* PROMPT
From the line containing "This way, the" down to the last line of the records below, copy every line exactly. Leave out everything before it.
SUPPLIED ENTRIES Block Start
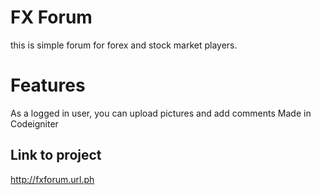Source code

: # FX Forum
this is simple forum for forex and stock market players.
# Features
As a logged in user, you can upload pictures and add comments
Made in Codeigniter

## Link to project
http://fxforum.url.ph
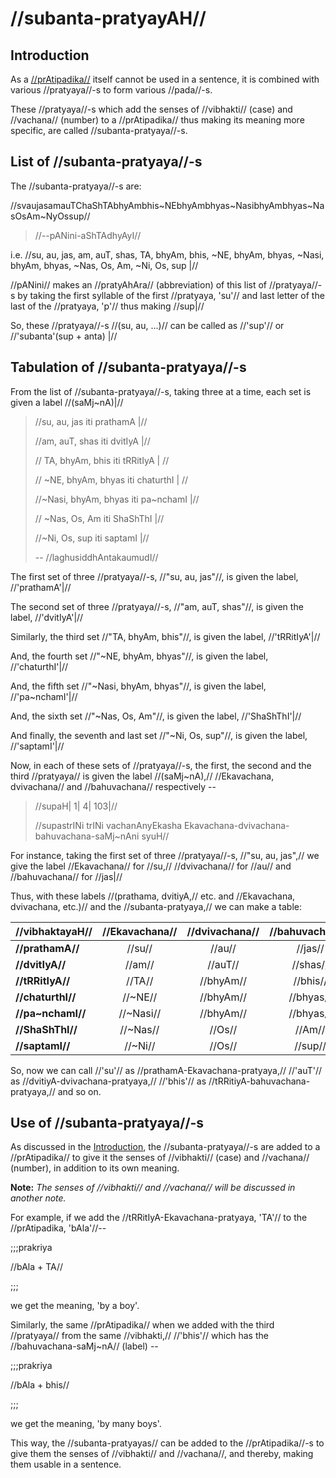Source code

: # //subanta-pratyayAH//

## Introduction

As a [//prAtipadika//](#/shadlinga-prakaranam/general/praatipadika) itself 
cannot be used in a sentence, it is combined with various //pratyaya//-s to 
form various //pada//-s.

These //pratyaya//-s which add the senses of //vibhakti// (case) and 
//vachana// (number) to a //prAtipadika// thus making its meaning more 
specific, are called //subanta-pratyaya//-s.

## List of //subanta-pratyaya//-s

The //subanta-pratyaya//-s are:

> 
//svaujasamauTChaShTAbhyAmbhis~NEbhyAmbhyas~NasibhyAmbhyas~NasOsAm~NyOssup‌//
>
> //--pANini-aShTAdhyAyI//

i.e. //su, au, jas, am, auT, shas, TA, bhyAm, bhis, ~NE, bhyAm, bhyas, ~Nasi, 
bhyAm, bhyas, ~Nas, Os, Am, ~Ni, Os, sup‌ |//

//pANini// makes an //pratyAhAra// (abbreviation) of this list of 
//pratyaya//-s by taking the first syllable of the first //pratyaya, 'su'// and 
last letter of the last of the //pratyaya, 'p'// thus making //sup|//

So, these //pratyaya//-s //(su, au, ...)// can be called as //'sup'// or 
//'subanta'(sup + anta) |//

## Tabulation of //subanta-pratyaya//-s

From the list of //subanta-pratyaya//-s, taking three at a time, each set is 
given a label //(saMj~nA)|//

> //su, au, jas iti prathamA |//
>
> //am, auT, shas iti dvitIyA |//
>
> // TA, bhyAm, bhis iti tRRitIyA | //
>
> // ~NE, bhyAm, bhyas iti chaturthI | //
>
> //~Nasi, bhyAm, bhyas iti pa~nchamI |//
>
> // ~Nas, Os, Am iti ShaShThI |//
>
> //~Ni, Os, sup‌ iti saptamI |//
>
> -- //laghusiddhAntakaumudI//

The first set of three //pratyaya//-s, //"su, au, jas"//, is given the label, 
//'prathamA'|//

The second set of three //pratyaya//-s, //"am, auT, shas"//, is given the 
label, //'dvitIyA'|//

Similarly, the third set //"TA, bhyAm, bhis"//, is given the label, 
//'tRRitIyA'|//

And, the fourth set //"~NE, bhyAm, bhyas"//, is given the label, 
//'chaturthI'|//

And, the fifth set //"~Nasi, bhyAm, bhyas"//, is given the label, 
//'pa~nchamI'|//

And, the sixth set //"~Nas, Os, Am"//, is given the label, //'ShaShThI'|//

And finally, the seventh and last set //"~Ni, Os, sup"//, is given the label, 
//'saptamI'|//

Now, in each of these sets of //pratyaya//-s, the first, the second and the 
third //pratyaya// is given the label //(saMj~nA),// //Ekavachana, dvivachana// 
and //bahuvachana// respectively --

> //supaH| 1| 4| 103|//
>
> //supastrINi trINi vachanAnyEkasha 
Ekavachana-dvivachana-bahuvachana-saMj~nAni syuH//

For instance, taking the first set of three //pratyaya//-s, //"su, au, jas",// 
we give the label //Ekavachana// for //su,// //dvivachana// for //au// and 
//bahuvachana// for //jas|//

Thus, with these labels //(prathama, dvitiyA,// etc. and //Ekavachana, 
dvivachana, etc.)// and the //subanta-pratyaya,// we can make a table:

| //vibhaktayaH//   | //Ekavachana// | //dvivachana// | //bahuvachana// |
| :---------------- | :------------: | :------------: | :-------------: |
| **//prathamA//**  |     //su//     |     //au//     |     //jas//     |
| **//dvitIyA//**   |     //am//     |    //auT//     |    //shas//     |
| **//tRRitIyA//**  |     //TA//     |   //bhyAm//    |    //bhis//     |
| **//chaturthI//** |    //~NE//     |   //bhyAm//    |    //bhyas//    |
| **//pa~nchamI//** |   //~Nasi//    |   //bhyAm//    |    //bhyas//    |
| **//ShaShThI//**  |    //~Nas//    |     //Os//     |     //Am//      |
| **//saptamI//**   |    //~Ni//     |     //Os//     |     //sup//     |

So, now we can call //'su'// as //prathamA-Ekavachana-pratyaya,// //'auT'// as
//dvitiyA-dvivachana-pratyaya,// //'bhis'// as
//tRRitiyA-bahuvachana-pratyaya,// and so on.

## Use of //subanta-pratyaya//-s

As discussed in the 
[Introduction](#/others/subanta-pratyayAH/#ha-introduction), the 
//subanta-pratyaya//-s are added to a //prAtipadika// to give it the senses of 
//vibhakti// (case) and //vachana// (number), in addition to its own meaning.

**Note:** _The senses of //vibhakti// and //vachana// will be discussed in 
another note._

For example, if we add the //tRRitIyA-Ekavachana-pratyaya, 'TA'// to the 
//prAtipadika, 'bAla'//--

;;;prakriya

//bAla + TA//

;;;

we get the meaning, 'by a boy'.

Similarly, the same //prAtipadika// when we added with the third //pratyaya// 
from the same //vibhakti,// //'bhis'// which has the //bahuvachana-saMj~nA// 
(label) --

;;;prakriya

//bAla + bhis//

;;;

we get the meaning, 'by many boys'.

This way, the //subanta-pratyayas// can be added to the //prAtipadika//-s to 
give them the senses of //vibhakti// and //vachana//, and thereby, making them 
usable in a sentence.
SUPPLIED ENTRIES Block End
* WRITTEN RESPONSE
This way, the //subanta-pratyayas// can be added to the //prAtipadika//-s to 
give them the senses of //vibhakti// and //vachana//, and thereby, making them 
usable in a sentence.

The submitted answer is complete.